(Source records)
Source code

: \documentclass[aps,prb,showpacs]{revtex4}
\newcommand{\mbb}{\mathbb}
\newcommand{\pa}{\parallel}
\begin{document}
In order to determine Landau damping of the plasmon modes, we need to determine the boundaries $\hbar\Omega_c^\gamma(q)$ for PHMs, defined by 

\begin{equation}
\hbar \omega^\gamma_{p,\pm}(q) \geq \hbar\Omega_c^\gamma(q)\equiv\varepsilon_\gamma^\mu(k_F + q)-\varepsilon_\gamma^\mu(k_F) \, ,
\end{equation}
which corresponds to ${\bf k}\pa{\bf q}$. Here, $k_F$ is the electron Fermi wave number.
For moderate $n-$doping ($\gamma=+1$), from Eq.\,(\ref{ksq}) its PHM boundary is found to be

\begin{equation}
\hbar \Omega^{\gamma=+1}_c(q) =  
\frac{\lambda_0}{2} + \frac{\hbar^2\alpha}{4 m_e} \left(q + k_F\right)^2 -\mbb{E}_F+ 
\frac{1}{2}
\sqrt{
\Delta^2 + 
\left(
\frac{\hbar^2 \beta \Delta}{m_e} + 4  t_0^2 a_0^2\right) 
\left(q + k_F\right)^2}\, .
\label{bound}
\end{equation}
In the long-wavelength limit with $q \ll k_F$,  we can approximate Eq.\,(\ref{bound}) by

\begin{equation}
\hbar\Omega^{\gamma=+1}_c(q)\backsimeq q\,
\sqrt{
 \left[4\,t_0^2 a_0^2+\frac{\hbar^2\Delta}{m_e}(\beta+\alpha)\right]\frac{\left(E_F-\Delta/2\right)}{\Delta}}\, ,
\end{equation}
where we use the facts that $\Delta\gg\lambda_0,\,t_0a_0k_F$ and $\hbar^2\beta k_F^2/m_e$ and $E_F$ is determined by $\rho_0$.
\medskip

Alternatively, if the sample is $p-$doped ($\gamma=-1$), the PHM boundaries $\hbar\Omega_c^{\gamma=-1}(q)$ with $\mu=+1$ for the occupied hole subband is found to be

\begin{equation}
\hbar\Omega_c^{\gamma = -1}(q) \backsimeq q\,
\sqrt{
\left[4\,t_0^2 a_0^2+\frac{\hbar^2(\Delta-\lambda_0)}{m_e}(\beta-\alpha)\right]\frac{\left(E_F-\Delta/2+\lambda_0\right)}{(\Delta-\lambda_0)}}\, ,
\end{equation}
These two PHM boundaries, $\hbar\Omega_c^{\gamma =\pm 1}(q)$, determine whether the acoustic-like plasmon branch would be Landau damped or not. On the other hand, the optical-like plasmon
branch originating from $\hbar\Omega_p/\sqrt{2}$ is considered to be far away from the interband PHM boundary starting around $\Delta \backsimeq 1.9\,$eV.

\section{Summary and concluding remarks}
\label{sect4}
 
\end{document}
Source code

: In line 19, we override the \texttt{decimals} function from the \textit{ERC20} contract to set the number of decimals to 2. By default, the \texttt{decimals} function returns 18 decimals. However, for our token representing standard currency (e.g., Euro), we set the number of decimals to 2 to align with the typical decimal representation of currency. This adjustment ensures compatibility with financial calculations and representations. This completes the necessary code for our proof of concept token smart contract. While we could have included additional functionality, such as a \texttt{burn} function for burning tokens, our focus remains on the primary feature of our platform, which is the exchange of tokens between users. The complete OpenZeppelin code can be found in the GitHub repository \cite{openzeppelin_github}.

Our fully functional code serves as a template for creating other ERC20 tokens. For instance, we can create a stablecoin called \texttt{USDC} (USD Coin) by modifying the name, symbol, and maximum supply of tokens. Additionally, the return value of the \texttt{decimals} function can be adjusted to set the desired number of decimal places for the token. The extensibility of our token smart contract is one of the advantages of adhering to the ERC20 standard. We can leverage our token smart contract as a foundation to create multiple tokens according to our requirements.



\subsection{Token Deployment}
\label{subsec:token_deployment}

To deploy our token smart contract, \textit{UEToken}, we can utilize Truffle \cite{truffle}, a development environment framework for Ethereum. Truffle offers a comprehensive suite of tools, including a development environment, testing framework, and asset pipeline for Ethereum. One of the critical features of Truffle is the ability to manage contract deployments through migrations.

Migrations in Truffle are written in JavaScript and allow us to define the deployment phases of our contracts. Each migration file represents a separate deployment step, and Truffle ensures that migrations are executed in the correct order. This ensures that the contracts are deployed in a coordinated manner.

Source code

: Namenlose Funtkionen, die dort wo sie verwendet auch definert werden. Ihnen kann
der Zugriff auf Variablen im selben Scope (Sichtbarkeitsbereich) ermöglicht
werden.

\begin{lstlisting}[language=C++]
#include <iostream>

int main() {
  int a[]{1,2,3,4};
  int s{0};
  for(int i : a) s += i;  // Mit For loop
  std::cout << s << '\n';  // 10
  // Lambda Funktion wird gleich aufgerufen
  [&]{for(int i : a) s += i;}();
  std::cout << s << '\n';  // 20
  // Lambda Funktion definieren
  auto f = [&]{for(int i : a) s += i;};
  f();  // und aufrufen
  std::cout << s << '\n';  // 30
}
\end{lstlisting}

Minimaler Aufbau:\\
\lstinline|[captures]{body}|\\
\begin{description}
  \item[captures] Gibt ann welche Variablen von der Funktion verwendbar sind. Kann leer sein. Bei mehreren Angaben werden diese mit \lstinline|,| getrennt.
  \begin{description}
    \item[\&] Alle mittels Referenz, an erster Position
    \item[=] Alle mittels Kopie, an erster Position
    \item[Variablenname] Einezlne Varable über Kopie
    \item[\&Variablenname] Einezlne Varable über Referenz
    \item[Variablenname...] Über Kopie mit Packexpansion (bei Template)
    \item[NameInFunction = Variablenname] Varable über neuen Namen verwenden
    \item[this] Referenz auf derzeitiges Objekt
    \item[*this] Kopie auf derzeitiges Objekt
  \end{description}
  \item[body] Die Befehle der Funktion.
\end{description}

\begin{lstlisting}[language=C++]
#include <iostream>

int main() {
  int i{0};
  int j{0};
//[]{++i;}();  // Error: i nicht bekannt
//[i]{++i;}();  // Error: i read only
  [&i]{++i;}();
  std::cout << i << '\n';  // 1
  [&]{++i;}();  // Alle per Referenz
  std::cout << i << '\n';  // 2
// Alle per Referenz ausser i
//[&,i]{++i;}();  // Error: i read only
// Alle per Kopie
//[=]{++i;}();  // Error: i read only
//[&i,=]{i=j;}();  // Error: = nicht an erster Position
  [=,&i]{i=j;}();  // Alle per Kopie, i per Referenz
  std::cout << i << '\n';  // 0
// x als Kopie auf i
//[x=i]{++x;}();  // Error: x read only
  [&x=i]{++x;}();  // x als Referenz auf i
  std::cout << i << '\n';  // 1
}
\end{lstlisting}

» **Exercise description**
Write out all the records above one more time, exactly.

» **Result of the task**
Source code

: \documentclass[aps,prb,showpacs]{revtex4}
\newcommand{\mbb}{\mathbb}
\newcommand{\pa}{\parallel}
\begin{document}
In order to determine Landau damping of the plasmon modes, we need to determine the boundaries $\hbar\Omega_c^\gamma(q)$ for PHMs, defined by 

\begin{equation}
\hbar \omega^\gamma_{p,\pm}(q) \geq \hbar\Omega_c^\gamma(q)\equiv\varepsilon_\gamma^\mu(k_F + q)-\varepsilon_\gamma^\mu(k_F) \, ,
\end{equation}
which corresponds to ${\bf k}\pa{\bf q}$. Here, $k_F$ is the electron Fermi wave number.
For moderate $n-$doping ($\gamma=+1$), from Eq.\,(\ref{ksq}) its PHM boundary is found to be

\begin{equation}
\hbar \Omega^{\gamma=+1}_c(q) =  
\frac{\lambda_0}{2} + \frac{\hbar^2\alpha}{4 m_e} \left(q + k_F\right)^2 -\mbb{E}_F+ 
\frac{1}{2}
\sqrt{
\Delta^2 + 
\left(
\frac{\hbar^2 \beta \Delta}{m_e} + 4  t_0^2 a_0^2\right) 
\left(q + k_F\right)^2}\, .
\label{bound}
\end{equation}
In the long-wavelength limit with $q \ll k_F$,  we can approximate Eq.\,(\ref{bound}) by

\begin{equation}
\hbar\Omega^{\gamma=+1}_c(q)\backsimeq q\,
\sqrt{
 \left[4\,t_0^2 a_0^2+\frac{\hbar^2\Delta}{m_e}(\beta+\alpha)\right]\frac{\left(E_F-\Delta/2\right)}{\Delta}}\, ,
\end{equation}
where we use the facts that $\Delta\gg\lambda_0,\,t_0a_0k_F$ and $\hbar^2\beta k_F^2/m_e$ and $E_F$ is determined by $\rho_0$.
\medskip

Alternatively, if the sample is $p-$doped ($\gamma=-1$), the PHM boundaries $\hbar\Omega_c^{\gamma=-1}(q)$ with $\mu=+1$ for the occupied hole subband is found to be

\begin{equation}
\hbar\Omega_c^{\gamma = -1}(q) \backsimeq q\,
\sqrt{
\left[4\,t_0^2 a_0^2+\frac{\hbar^2(\Delta-\lambda_0)}{m_e}(\beta-\alpha)\right]\frac{\left(E_F-\Delta/2+\lambda_0\right)}{(\Delta-\lambda_0)}}\, ,
\end{equation}
These two PHM boundaries, $\hbar\Omega_c^{\gamma =\pm 1}(q)$, determine whether the acoustic-like plasmon branch would be Landau damped or not. On the other hand, the optical-like plasmon
branch originating from $\hbar\Omega_p/\sqrt{2}$ is considered to be far away from the interband PHM boundary starting around $\Delta \backsimeq 1.9\,$eV.

\section{Summary and concluding remarks}
\label{sect4}
 
\end{document}
Source code

: In line 19, we override the \texttt{decimals} function from the \textit{ERC20} contract to set the number of decimals to 2. By default, the \texttt{decimals} function returns 18 decimals. However, for our token representing standard currency (e.g., Euro), we set the number of decimals to 2 to align with the typical decimal representation of currency. This adjustment ensures compatibility with financial calculations and representations. This completes the necessary code for our proof of concept token smart contract. While we could have included additional functionality, such as a \texttt{burn} function for burning tokens, our focus remains on the primary feature of our platform, which is the exchange of tokens between users. The complete OpenZeppelin code can be found in the GitHub repository \cite{openzeppelin_github}.

Our fully functional code serves as a template for creating other ERC20 tokens. For instance, we can create a stablecoin called \texttt{USDC} (USD Coin) by modifying the name, symbol, and maximum supply of tokens. Additionally, the return value of the \texttt{decimals} function can be adjusted to set the desired number of decimal places for the token. The extensibility of our token smart contract is one of the advantages of adhering to the ERC20 standard. We can leverage our token smart contract as a foundation to create multiple tokens according to our requirements.



\subsection{Token Deployment}
\label{subsec:token_deployment}

To deploy our token smart contract, \textit{UEToken}, we can utilize Truffle \cite{truffle}, a development environment framework for Ethereum. Truffle offers a comprehensive suite of tools, including a development environment, testing framework, and asset pipeline for Ethereum. One of the critical features of Truffle is the ability to manage contract deployments through migrations.

Migrations in Truffle are written in JavaScript and allow us to define the deployment phases of our contracts. Each migration file represents a separate deployment step, and Truffle ensures that migrations are executed in the correct order. This ensures that the contracts are deployed in a coordinated manner.

Source code

: Namenlose Funtkionen, die dort wo sie verwendet auch definert werden. Ihnen kann
der Zugriff auf Variablen im selben Scope (Sichtbarkeitsbereich) ermöglicht
werden.

\begin{lstlisting}[language=C++]
#include <iostream>

int main() {
  int a[]{1,2,3,4};
  int s{0};
  for(int i : a) s += i;  // Mit For loop
  std::cout << s << '\n';  // 10
  // Lambda Funktion wird gleich aufgerufen
  [&]{for(int i : a) s += i;}();
  std::cout << s << '\n';  // 20
  // Lambda Funktion definieren
  auto f = [&]{for(int i : a) s += i;};
  f();  // und aufrufen
  std::cout << s << '\n';  // 30
}
\end{lstlisting}

Minimaler Aufbau:\\
\lstinline|[captures]{body}|\\
\begin{description}
  \item[captures] Gibt ann welche Variablen von der Funktion verwendbar sind. Kann leer sein. Bei mehreren Angaben werden diese mit \lstinline|,| getrennt.
  \begin{description}
    \item[\&] Alle mittels Referenz, an erster Position
    \item[=] Alle mittels Kopie, an erster Position
    \item[Variablenname] Einezlne Varable über Kopie
    \item[\&Variablenname] Einezlne Varable über Referenz
    \item[Variablenname...] Über Kopie mit Packexpansion (bei Template)
    \item[NameInFunction = Variablenname] Varable über neuen Namen verwenden
    \item[this] Referenz auf derzeitiges Objekt
    \item[*this] Kopie auf derzeitiges Objekt
  \end{description}
  \item[body] Die Befehle der Funktion.
\end{description}

\begin{lstlisting}[language=C++]
#include <iostream>

int main() {
  int i{0};
  int j{0};
//[]{++i;}();  // Error: i nicht bekannt
//[i]{++i;}();  // Error: i read only
  [&i]{++i;}();
  std::cout << i << '\n';  // 1
  [&]{++i;}();  // Alle per Referenz
  std::cout << i << '\n';  // 2
// Alle per Referenz ausser i
//[&,i]{++i;}();  // Error: i read only
// Alle per Kopie
//[=]{++i;}();  // Error: i read only
//[&i,=]{i=j;}();  // Error: = nicht an erster Position
  [=,&i]{i=j;}();  // Alle per Kopie, i per Referenz
  std::cout << i << '\n';  // 0
// x als Kopie auf i
//[x=i]{++x;}();  // Error: x read only
  [&x=i]{++x;}();  // x als Referenz auf i
  std::cout << i << '\n';  // 1
}
\end{lstlisting}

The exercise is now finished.